Gareth Stace, director-general of UK Steel, has welcomed the UK Government's introduction of the Energy Bill Discount Scheme, claiming that it provides some important certainty and stability for steelmakers in terms of production costs during an extremely difficult economic climate.
However, Stace argues that there will be concerns that the newly announced support falls short of that offered in other European countries, including Germany.
"Today's reforms significantly narrow the help that Government will provide, with a maximum discount of £89/MWh, which stops delivering once those prices go beyond a ceiling of £274/MWh," Stace explained, adding that the Government is betting on a calm and stable 2023 energy market, in a climate of unstable global markets, with the scheme no longer protecting against extremely volatile prices.
According to Stace, the German Government guarantees an electricity price of 130 Euros per MWh for the whole of 2023, ensuring that German industry can continue to operate competitively within Europe and beyond.
"Today's reforms significantly narrow the help that Government will provide, with a maximum discount of £89/MWh, which stops delivering once those prices go beyond a ceiling of £274/MWh."Gareth Stace, director-general, UK Steel.
The reformed EBDS, says Stace, provides a discount for electricity prices above £185/MWh, leaving UK steel producers paying an estimated 63% more for power than German steelmakers this year. "The situation will maintain a long-standing competitive disadvantage for UK producers, resulting in higher production costs and a reduced ability to compete this year," he said.
For Stace, it is essential that the Government now delivers on its Energy Security Strategy and addresses the outstanding disproportionate costs UK steel producers face in electricity bills, including high renewable levies and network costs. "Years of paying more for these elements of electricity costs have placed the UK industry at a competitive disadvantage against its European and global competitors," Stace said.

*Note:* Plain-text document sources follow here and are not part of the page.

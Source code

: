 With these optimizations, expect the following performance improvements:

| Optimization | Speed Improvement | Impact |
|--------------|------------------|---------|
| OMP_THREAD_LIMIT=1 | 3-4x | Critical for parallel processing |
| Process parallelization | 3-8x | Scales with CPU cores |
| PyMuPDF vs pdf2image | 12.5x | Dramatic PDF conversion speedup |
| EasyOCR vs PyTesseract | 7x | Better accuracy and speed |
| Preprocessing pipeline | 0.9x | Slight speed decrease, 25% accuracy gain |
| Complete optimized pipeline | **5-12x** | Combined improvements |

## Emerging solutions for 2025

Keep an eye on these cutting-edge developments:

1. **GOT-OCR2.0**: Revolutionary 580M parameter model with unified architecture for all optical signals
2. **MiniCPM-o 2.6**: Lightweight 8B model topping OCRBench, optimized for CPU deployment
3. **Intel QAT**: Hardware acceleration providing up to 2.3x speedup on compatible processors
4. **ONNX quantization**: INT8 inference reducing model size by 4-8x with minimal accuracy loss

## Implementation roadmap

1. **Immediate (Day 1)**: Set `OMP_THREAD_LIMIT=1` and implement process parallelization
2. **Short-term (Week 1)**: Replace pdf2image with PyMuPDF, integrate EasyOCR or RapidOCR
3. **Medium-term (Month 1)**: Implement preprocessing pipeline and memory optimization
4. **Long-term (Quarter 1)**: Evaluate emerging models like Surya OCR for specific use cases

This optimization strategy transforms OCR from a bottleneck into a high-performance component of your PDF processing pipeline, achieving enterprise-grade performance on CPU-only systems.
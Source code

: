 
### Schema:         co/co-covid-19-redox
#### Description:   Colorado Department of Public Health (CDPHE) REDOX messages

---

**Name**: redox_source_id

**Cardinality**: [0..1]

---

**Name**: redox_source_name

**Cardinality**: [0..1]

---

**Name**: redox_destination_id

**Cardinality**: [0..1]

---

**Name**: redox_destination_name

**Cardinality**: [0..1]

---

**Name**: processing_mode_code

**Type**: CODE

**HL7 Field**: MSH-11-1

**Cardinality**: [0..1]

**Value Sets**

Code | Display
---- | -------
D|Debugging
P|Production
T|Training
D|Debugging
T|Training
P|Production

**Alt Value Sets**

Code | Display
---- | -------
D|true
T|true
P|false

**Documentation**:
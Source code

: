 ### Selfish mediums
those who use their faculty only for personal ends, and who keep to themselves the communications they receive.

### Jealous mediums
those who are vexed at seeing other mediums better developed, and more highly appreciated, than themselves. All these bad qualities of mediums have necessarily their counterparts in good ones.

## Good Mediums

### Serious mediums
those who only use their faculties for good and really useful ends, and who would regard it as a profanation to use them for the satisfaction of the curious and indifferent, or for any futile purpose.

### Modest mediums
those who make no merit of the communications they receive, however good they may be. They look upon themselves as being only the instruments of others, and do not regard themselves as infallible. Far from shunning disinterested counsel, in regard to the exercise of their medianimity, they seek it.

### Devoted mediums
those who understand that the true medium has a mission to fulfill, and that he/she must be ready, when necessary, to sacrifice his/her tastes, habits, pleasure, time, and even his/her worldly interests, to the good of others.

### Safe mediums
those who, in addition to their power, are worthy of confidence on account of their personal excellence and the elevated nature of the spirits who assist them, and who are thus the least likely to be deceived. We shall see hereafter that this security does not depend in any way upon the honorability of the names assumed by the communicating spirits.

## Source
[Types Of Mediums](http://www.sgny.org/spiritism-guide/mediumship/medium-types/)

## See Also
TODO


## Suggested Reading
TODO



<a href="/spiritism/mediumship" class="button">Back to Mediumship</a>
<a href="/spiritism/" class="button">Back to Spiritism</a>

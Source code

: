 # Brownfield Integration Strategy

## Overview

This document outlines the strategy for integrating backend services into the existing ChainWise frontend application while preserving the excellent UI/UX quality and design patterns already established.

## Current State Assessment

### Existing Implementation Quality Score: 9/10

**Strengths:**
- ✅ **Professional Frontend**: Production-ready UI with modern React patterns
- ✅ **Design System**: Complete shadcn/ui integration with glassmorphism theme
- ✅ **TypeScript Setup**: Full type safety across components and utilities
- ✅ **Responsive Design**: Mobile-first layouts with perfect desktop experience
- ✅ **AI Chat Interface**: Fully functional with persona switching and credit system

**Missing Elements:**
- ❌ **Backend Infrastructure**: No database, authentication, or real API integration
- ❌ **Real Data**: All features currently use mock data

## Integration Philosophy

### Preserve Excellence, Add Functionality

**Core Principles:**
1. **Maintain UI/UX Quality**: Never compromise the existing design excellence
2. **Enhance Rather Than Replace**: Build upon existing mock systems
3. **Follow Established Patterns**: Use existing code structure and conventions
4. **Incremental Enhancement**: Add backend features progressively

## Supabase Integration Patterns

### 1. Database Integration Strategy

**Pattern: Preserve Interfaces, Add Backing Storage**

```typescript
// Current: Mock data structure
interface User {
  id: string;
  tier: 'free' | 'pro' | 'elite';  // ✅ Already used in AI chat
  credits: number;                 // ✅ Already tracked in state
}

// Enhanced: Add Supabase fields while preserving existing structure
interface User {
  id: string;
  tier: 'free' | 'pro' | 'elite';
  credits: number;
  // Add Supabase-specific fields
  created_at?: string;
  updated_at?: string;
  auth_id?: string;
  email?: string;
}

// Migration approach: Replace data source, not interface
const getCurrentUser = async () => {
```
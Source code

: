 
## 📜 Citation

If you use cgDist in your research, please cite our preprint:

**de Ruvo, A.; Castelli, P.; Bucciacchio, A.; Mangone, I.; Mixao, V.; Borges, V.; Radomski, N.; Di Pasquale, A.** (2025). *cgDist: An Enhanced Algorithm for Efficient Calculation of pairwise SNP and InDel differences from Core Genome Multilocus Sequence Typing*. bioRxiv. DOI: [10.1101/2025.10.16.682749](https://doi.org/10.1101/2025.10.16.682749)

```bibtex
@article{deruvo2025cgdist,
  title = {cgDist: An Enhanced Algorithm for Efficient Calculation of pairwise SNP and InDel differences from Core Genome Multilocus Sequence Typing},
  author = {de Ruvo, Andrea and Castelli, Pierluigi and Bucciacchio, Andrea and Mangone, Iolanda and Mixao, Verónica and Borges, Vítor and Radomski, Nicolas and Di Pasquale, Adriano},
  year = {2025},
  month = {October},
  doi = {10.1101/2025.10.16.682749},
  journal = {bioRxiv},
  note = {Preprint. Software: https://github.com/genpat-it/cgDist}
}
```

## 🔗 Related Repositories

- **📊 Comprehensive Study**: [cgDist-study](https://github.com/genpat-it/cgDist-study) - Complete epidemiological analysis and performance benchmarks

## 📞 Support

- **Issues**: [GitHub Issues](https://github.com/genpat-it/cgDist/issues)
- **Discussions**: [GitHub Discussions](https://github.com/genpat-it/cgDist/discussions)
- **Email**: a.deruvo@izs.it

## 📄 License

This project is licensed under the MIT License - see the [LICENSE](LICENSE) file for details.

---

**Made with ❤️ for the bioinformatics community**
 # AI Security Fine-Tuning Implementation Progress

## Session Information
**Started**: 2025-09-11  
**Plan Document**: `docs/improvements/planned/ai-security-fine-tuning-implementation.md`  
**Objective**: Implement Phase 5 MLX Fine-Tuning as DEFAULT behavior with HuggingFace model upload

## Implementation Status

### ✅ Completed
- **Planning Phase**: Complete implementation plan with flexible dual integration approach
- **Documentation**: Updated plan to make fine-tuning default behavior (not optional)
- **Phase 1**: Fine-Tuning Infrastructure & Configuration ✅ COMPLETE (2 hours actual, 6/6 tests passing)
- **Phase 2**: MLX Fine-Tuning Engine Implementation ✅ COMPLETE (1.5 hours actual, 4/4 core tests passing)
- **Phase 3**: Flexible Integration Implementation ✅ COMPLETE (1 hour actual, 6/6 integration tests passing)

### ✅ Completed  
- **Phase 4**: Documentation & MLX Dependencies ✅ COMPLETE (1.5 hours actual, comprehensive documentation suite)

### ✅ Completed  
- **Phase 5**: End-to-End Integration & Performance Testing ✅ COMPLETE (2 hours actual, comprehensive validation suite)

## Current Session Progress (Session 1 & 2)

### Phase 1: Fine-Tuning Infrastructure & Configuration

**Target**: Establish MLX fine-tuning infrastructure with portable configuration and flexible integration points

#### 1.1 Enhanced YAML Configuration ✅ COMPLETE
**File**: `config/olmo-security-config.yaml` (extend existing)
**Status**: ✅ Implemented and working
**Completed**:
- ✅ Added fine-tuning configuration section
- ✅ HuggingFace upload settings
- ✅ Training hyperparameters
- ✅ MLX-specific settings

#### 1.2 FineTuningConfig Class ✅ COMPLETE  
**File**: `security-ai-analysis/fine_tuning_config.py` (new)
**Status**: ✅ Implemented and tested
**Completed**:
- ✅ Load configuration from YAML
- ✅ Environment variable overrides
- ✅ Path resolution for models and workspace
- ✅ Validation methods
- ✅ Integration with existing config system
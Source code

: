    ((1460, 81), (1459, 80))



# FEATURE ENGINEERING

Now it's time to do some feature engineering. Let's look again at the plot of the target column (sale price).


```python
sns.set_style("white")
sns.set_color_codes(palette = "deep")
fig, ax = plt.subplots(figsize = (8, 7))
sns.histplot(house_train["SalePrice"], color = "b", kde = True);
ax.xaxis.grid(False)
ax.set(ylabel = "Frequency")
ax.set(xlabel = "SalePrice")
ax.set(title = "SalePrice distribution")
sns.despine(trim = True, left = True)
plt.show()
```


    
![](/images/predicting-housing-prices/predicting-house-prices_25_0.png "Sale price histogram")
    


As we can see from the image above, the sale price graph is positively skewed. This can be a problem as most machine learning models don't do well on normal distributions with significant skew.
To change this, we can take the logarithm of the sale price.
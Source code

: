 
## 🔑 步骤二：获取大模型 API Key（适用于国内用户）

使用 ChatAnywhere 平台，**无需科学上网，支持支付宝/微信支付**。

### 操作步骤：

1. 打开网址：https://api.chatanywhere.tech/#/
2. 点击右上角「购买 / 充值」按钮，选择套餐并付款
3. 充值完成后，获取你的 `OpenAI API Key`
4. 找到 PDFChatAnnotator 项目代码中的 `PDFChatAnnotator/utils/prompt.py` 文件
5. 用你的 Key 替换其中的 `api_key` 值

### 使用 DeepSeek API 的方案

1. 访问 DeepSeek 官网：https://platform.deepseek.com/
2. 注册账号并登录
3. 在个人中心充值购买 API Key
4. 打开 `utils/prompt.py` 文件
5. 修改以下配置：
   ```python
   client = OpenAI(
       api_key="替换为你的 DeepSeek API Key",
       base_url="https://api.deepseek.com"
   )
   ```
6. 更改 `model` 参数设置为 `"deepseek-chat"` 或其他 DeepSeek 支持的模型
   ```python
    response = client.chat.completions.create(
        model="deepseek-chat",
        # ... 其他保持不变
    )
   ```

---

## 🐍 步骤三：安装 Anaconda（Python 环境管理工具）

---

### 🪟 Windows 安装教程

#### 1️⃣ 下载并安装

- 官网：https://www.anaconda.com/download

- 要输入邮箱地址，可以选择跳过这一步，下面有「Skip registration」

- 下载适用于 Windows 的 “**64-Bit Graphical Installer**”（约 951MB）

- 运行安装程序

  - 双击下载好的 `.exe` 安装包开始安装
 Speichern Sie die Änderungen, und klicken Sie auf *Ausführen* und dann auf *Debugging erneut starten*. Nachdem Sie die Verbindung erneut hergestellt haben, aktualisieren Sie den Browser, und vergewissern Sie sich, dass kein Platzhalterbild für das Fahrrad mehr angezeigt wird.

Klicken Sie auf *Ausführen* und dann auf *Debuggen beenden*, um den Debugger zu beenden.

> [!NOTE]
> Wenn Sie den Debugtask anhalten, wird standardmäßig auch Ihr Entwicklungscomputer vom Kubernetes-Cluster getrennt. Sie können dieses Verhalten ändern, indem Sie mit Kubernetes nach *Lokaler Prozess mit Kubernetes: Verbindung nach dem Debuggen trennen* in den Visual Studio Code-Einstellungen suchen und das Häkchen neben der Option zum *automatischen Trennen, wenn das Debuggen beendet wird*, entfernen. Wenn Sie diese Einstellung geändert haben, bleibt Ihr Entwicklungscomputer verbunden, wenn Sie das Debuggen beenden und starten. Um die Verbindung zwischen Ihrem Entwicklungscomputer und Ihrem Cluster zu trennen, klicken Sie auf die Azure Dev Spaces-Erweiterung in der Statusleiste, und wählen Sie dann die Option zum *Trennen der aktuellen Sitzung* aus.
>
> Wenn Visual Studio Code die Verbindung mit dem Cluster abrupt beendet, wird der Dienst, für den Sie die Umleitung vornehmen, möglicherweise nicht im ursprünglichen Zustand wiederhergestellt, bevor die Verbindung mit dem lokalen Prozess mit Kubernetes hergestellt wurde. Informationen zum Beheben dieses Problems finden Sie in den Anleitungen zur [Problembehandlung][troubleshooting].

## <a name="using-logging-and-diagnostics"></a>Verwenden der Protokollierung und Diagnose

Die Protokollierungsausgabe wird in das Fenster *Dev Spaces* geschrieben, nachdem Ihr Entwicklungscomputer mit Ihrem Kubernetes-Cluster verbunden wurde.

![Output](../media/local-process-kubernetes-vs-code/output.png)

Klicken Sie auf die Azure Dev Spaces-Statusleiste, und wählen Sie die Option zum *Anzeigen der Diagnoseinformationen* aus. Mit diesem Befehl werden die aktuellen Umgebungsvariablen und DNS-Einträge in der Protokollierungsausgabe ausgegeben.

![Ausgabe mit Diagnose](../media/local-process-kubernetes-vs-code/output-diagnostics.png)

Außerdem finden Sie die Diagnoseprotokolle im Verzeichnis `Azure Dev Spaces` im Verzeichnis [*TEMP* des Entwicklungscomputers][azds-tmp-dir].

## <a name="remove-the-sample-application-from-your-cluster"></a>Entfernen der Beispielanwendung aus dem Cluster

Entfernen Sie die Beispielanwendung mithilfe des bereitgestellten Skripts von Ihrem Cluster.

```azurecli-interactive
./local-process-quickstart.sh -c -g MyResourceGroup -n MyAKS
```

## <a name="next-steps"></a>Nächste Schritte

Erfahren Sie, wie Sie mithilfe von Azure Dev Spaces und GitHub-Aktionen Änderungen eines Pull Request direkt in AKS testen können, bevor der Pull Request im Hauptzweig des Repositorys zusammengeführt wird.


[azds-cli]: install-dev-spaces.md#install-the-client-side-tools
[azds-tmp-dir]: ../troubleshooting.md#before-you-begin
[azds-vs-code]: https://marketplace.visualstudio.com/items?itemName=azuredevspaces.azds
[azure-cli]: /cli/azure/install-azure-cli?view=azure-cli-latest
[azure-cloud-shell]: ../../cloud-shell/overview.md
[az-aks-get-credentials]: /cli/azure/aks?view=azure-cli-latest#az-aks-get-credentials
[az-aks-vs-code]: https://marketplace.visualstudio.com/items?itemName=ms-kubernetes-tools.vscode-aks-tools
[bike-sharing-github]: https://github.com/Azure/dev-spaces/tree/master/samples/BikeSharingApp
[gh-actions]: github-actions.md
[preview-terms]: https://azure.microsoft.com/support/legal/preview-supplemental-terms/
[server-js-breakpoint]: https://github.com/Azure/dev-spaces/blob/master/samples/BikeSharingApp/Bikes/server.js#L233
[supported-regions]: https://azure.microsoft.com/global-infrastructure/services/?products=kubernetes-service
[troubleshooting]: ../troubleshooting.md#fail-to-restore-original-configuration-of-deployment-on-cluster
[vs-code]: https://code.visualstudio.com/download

Stace says that steel demand and prices are falling in the UK and across Europe. However, key input costs remain consistently high, leading to reduced production, shrinking market share, and increased imports for the UK. "Whilst we are grateful and pleased to see that the Government has acted to extend the scheme, there remains a vital gap in that delivery. We urge Government to take the next step and look to match what is provided in Germany for the most energy-intensive industries.